Omit the pictures, and output the rest of the entries exactly as written.

== DATA TO PROCESS

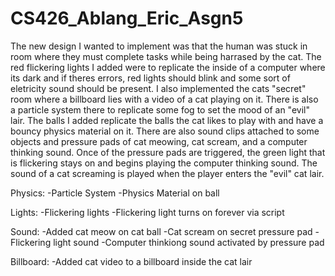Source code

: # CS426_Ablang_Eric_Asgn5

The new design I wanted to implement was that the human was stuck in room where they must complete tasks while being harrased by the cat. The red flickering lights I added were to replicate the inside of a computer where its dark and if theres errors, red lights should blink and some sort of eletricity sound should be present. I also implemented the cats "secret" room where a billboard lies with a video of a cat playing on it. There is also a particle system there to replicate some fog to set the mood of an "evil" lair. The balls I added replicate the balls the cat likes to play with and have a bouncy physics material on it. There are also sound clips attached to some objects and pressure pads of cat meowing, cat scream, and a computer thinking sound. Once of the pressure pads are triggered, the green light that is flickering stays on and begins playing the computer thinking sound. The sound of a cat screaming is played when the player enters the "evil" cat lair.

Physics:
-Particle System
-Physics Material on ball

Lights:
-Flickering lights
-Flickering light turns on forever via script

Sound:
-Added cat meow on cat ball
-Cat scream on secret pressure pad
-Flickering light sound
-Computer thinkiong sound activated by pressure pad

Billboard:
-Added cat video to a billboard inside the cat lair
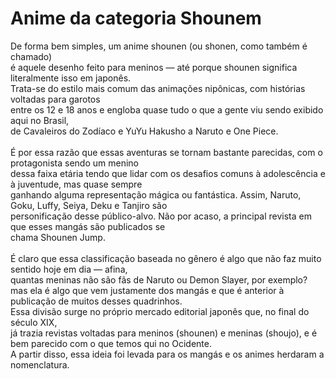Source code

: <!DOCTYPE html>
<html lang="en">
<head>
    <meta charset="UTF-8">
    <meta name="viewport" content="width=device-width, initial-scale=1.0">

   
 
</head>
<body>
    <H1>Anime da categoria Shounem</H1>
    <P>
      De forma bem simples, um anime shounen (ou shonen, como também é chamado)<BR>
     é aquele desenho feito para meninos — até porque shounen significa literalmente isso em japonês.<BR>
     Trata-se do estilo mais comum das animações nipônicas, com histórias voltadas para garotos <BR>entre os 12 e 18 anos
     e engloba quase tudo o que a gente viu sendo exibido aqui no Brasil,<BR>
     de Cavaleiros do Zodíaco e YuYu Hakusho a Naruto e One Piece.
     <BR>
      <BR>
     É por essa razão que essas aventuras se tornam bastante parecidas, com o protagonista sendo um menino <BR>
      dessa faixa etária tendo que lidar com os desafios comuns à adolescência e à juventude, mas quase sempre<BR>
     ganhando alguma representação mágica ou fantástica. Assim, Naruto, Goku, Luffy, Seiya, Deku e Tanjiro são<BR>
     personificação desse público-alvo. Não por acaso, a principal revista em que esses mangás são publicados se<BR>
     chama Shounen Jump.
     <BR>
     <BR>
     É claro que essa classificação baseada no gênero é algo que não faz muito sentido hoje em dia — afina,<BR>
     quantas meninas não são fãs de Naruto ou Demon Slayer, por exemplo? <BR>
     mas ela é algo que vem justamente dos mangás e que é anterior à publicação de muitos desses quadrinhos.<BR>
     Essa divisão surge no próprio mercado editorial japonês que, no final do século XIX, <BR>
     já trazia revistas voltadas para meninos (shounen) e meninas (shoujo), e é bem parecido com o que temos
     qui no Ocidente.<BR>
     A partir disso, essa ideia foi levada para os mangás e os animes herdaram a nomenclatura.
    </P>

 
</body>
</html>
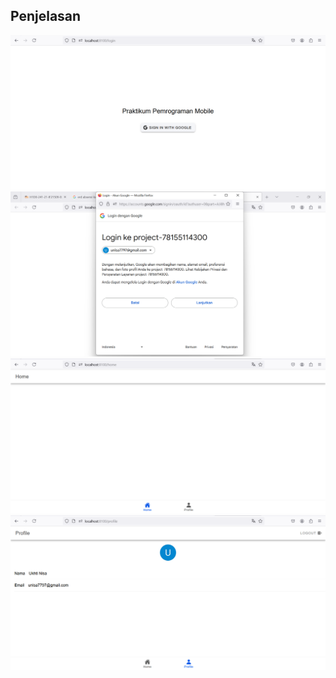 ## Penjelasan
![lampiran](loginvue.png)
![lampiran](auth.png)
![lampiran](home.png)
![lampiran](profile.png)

====

§ **EXERCISE RESPONSE**
Source code

: # CS426_Ablang_Eric_Asgn5

The new design I wanted to implement was that the human was stuck in room where they must complete tasks while being harrased by the cat. The red flickering lights I added were to replicate the inside of a computer where its dark and if theres errors, red lights should blink and some sort of eletricity sound should be present. I also implemented the cats "secret" room where a billboard lies with a video of a cat playing on it. There is also a particle system there to replicate some fog to set the mood of an "evil" lair. The balls I added replicate the balls the cat likes to play with and have a bouncy physics material on it. There are also sound clips attached to some objects and pressure pads of cat meowing, cat scream, and a computer thinking sound. Once of the pressure pads are triggered, the green light that is flickering stays on and begins playing the computer thinking sound. The sound of a cat screaming is played when the player enters the "evil" cat lair.

Physics:
-Particle System
-Physics Material on ball

Lights:
-Flickering lights
-Flickering light turns on forever via script

Sound:
-Added cat meow on cat ball
-Cat scream on secret pressure pad
-Flickering light sound
-Computer thinkiong sound activated by pressure pad

Billboard:
-Added cat video to a billboard inside the cat lair
Source code

: <!DOCTYPE html>
<html lang="en">
<head>
    <meta charset="UTF-8">
    <meta name="viewport" content="width=device-width, initial-scale=1.0">

   
 
</head>
<body>
    <H1>Anime da categoria Shounem</H1>
    <P>
      De forma bem simples, um anime shounen (ou shonen, como também é chamado)<BR>
     é aquele desenho feito para meninos — até porque shounen significa literalmente isso em japonês.<BR>
     Trata-se do estilo mais comum das animações nipônicas, com histórias voltadas para garotos <BR>entre os 12 e 18 anos
     e engloba quase tudo o que a gente viu sendo exibido aqui no Brasil,<BR>
     de Cavaleiros do Zodíaco e YuYu Hakusho a Naruto e One Piece.
     <BR>
      <BR>
     É por essa razão que essas aventuras se tornam bastante parecidas, com o protagonista sendo um menino <BR>
      dessa faixa etária tendo que lidar com os desafios comuns à adolescência e à juventude, mas quase sempre<BR>
     ganhando alguma representação mágica ou fantástica. Assim, Naruto, Goku, Luffy, Seiya, Deku e Tanjiro são<BR>
     personificação desse público-alvo. Não por acaso, a principal revista em que esses mangás são publicados se<BR>
     chama Shounen Jump.
     <BR>
     <BR>
     É claro que essa classificação baseada no gênero é algo que não faz muito sentido hoje em dia — afina,<BR>
     quantas meninas não são fãs de Naruto ou Demon Slayer, por exemplo? <BR>
     mas ela é algo que vem justamente dos mangás e que é anterior à publicação de muitos desses quadrinhos.<BR>
     Essa divisão surge no próprio mercado editorial japonês que, no final do século XIX, <BR>
     já trazia revistas voltadas para meninos (shounen) e meninas (shoujo), e é bem parecido com o que temos
     qui no Ocidente.<BR>
     A partir disso, essa ideia foi levada para os mangás e os animes herdaram a nomenclatura.
    </P>

 
</body>
</html>
 ## Penjelasan
![lampiran](loginvue.png)
![lampiran](auth.png)
![lampiran](home.png)
![lampiran](profile.png)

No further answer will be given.